Biceps Tendonitis: A Pitcher’s Frustration
JUNE 19, 2018
Overuse and repetitive motion can lead to a lot of common injuries for athletes. For pitchers, this is true for shoulder and arm injuries, especially in the big leagues.
Red Sox lefty Drew Pomeranz was recently placed on the disabled list for biceps tendonitis. “This is a common injury for pitchers who place such high demand on their arms,” says Julie Ruane, a nurse practitioner in the Division of Sports Medicine at BIDMC. “Repetitive motions like throwing at high speeds can cause the tendon to become inflamed and painful.”
Biceps tendonitis is inflammation of the biceps tendon. The biceps muscle has two heads at the shoulder attachment, and one tendon down at the elbow. The long head connects the biceps muscle to the shoulder socket, whereas the short head of the biceps attaches to another part of the shoulder blade along the upper chest. Tendonitis can be especially painful because the tendon sheath, or covering, can become inflamed, thicken and restrict mobility.
“Tenderness, achiness and pain that can radiate over the front of the shoulder and upper arm is common. In the case of a long head biceps tendon rupture or tear, you may feel or hear a pop, or a ‘snapping’ sensation in the upper arm,” Ruane says.

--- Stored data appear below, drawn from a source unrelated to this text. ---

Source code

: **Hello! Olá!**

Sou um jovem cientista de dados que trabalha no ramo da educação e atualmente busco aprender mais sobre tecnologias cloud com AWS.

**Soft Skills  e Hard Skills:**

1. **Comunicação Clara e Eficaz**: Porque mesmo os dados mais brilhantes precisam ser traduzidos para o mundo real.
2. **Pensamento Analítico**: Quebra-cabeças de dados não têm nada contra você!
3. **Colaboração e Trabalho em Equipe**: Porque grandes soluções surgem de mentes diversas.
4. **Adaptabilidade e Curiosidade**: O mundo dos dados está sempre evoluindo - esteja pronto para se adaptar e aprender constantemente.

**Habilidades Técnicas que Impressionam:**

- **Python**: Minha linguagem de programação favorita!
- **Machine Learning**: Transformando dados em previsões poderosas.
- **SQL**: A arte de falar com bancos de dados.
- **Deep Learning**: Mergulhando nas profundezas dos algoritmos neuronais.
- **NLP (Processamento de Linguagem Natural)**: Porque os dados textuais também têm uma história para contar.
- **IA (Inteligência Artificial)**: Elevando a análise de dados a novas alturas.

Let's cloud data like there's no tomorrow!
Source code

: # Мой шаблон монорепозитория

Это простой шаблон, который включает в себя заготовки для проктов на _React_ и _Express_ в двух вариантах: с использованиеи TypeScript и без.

Biceps tendonitis is commonly seen in conjunction with other shoulder conditions, such as injuries to your rotator cuff, shoulder dislocation or osteoaarthritis, but oftentimes is simply the result of overuse.
“In many cases, tendonitis may improve simply with rest. Treatments such as ice, an oral anti-inflammatory medication and rehabilitation exercises may also be helpful,” Ruane says. “Tendons have poor blood supply, so they can be slow to heal. Not exactly the best news for an athlete in the middle of a season like Pomeranz.”
In many cases, steroid injections such as cortisone can relieve pain. In the case of biceps tendonitis, however, Ruane says direct injections into the tendon are often avoided. “The steroid can actually weaken the tendon and even lead to rupture. Instead, I encourage my patients to see a physical therapist to focus on range of motion and strengthening the muscles around the shoulder,” she says.
This diagnosis can sometimes be frustrating for athletes who may be tempted to play through the pain. “But the short-term disappointment in taking some time to rest will likely be beneficial in the long-run,” Ruane says.